What you have to do:
In the records that follow, find the line with "Fellowship. \hfill (2014-2017)"; from there, retype every line exactly through the line with "India Engineering Entrance", which also belongs to the answer.

Task input:
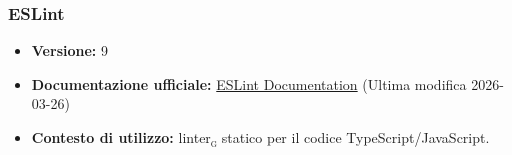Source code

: \documentclass[a4paper, 11pt, oneside]{scrartcl}
\begin{document}
\subsubsection{ESLint}
\begin{itemize}[noitemsep]
    \item \textbf{Versione:} 9
    \item \textbf{Documentazione ufficiale:} \href{https://eslint.org/docs/latest/}{ESLint Documentation} (Ultima modifica 2026-03-26)
    \item \textbf{Contesto di utilizzo:} linter\textsubscript{\textsc{g}} statico per il codice TypeScript/JavaScript.
\end{itemize}



\newpage
%

\newpage
%

\newpage
%

\newpage
%

\newpage
%

\newpage
%
\end{document}
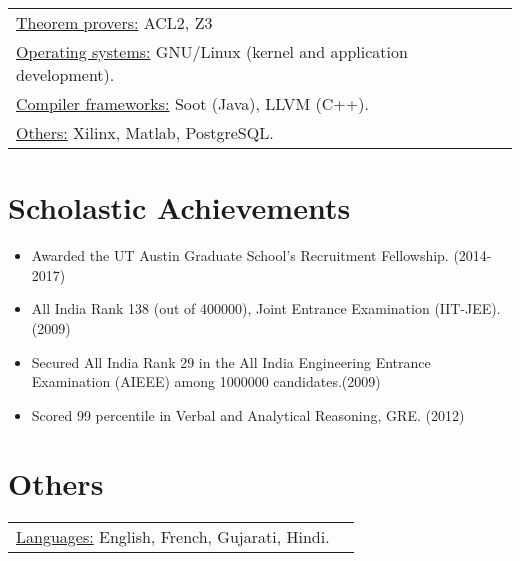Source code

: \documentclass[margin]{res}
\begin{document}
\begin{resume}
\begin{tabular}{l p{3in}}
    \underline{Theorem provers:} ACL2, Z3 \\

    \underline{Operating systems:} GNU/Linux (kernel and application
    development). \\

    \underline{Compiler frameworks:} Soot (Java), LLVM (C++). \\

    \underline{Others:} Xilinx, Matlab, PostgreSQL. \\
 \end{tabular}

\section{Scholastic Achievements}
 \begin{itemize} \itemsep -2pt  %
 \item Awarded the UT Austin Graduate School's Recruitment
   Fellowship. \hfill (2014-2017)
 \item All India Rank 138 (out of 400000), Joint Entrance Examination
   (IIT-JEE). \hfill (2009)
 \item Secured All India Rank 29 in the All India Engineering Entrance
   Examination (AIEEE) among 1000000 candidates.\hfill (2009)
 \item Scored 99 percentile in Verbal and Analytical Reasoning,
   GRE. \hfill (2012)
 \end{itemize}

\section{Others}
\begin{tabular}{l p{3in}}
  \underline{Languages:} English, French, Gujarati, Hindi. \\
\end{tabular}

\end{resume} 
\end{document}
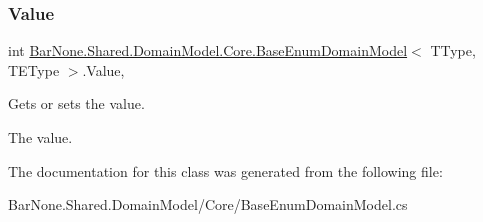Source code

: \subsubsection{\texorpdfstring{Value}{Value}}
{\footnotesize\ttfamily int \mbox{\hyperlink{class_bar_none_1_1_shared_1_1_domain_model_1_1_core_1_1_base_enum_domain_model}{Bar\+None.\+Shared.\+Domain\+Model.\+Core.\+Base\+Enum\+Domain\+Model}}$<$ T\+Type, T\+E\+Type $>$.Value\hspace{0.3cm}{\ttfamily [get]}, {\ttfamily [set]}}



Gets or sets the value. 

The value. 

The documentation for this class was generated from the following file\+:\begin{DoxyCompactItemize}
\item 
Bar\+None.\+Shared.\+Domain\+Model/\+Core/Base\+Enum\+Domain\+Model.\+cs\end{DoxyCompactItemize}
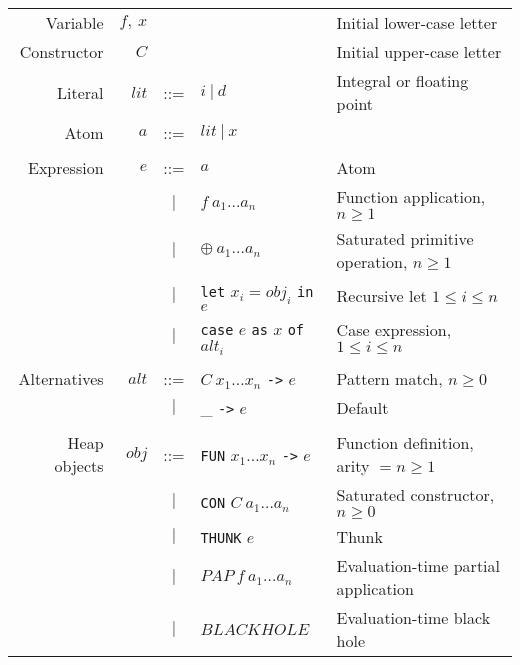 \documentclass{llncs}
\begin{document}
\begin{table}
\footnotesize %
\centering
\begin{tabular}{r r c l l}

Variable     & $f,\ x$        &     &                                              & Initial lower-case letter \\
Constructor  & $C$            &     &                                              & Initial upper-case letter \\
Literal      & $\mathit{lit}$ & ::= & $i\ |\ d$                                    & Integral or floating point \\
Atom         & $a$            & ::= & $\mathit{lit}\ |\ x$                         & \\ %
\\
Expression   & $e$            & ::= & $a$                                          & Atom \\
             &                & $|$ & $f\ a_1\dots a_n$                            & Function application, $n\ge 1$ \\
             &                & $|$ & $\oplus\ a_1\dots a_n$                       & Saturated primitive operation, $n\ge 1$ \\
             &                & $|$ & \texttt{let} $x_i = \mathit{obj}_i$ 
                                         \texttt{in} $e$                           & Recursive let $1\le i \le n$\\
             &                & $|$ & \texttt{case} $e$ \texttt{as} 
                                        $x$ \texttt{of} $\mathit{alt}_i$           & Case expression, $1\le i \le n$\\
\\
Alternatives & $\mathit{alt}$ & ::= & $C\ x_1\dots x_n$ \texttt{->} $e$            & Pattern match, $n \ge 0$ \\
             &                & $|$ & \_                \texttt{->} $e$            & Default \\
\\
Heap objects & $\mathit{obj}$ & ::= &\texttt{FUN} $x_1\dots x_n$ \texttt{->} $e$   & Function definition, arity $=n\ge 1$ \\
             &                & $|$ &\texttt{CON} $C\ a_1\dots a_n$                & Saturated constructor, $n \ge 0$ \\
             &                & $|$ &\texttt{THUNK} $e$                            & Thunk \\
             &                & $|$ & $\mathit{PAP}\ f\ a_1\dots a_n$               & Evaluation-time partial application \\
             &                & $|$ & $\mathit{BLACKHOLE}$                         & Evaluation-time black hole
\end{tabular}
\end{table}
\end{document}

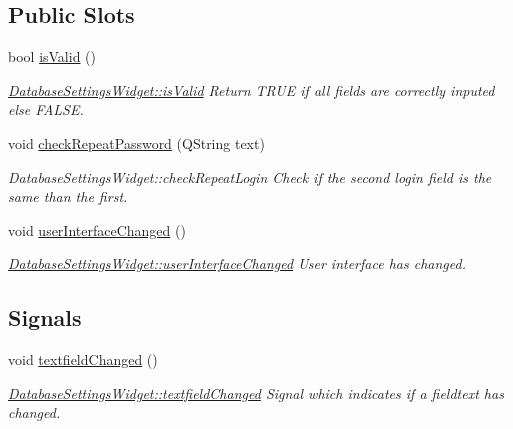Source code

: \subsection*{Public Slots}
\begin{DoxyCompactItemize}
\item 
bool \hyperlink{classGui_1_1Widgets_1_1DatabaseSettingsWidget_a8b7f1184a885ca63edce7957b74751c6}{is\-Valid} ()
\begin{DoxyCompactList}\small\item\em \hyperlink{classGui_1_1Widgets_1_1DatabaseSettingsWidget_a8b7f1184a885ca63edce7957b74751c6}{Database\-Settings\-Widget\-::is\-Valid} Return T\-R\-U\-E if all fields are correctly inputed else F\-A\-L\-S\-E. \end{DoxyCompactList}\item 
\hypertarget{classGui_1_1Widgets_1_1DatabaseSettingsWidget_a99bb50cd3d4eb68c5b8d9b20a983a605}{void \hyperlink{classGui_1_1Widgets_1_1DatabaseSettingsWidget_a99bb50cd3d4eb68c5b8d9b20a983a605}{check\-Repeat\-Password} (Q\-String text)}\label{classGui_1_1Widgets_1_1DatabaseSettingsWidget_a99bb50cd3d4eb68c5b8d9b20a983a605}

\begin{DoxyCompactList}\small\item\em Database\-Settings\-Widget\-::check\-Repeat\-Login Check if the second login field is the same than the first. \end{DoxyCompactList}\item 
\hypertarget{classGui_1_1Widgets_1_1DatabaseSettingsWidget_a063c346b830524fb1f96f32984fb5493}{void \hyperlink{classGui_1_1Widgets_1_1DatabaseSettingsWidget_a063c346b830524fb1f96f32984fb5493}{user\-Interface\-Changed} ()}\label{classGui_1_1Widgets_1_1DatabaseSettingsWidget_a063c346b830524fb1f96f32984fb5493}

\begin{DoxyCompactList}\small\item\em \hyperlink{classGui_1_1Widgets_1_1DatabaseSettingsWidget_a063c346b830524fb1f96f32984fb5493}{Database\-Settings\-Widget\-::user\-Interface\-Changed} User interface has changed. \end{DoxyCompactList}\end{DoxyCompactItemize}
\subsection*{Signals}
\begin{DoxyCompactItemize}
\item 
\hypertarget{classGui_1_1Widgets_1_1DatabaseSettingsWidget_a6947626c7bb6807572e0a49ef2f53c70}{void \hyperlink{classGui_1_1Widgets_1_1DatabaseSettingsWidget_a6947626c7bb6807572e0a49ef2f53c70}{textfield\-Changed} ()}\label{classGui_1_1Widgets_1_1DatabaseSettingsWidget_a6947626c7bb6807572e0a49ef2f53c70}

\begin{DoxyCompactList}\small\item\em \hyperlink{classGui_1_1Widgets_1_1DatabaseSettingsWidget_a6947626c7bb6807572e0a49ef2f53c70}{Database\-Settings\-Widget\-::textfield\-Changed} Signal which indicates if a fieldtext has changed. \end{DoxyCompactList}\end{DoxyCompactItemize}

Answer to the exercise:
   Fellowship. \hfill (2014-2017)
 \item All India Rank 138 (out of 400000), Joint Entrance Examination
   (IIT-JEE). \hfill (2009)
 \item Secured All India Rank 29 in the All India Engineering Entrance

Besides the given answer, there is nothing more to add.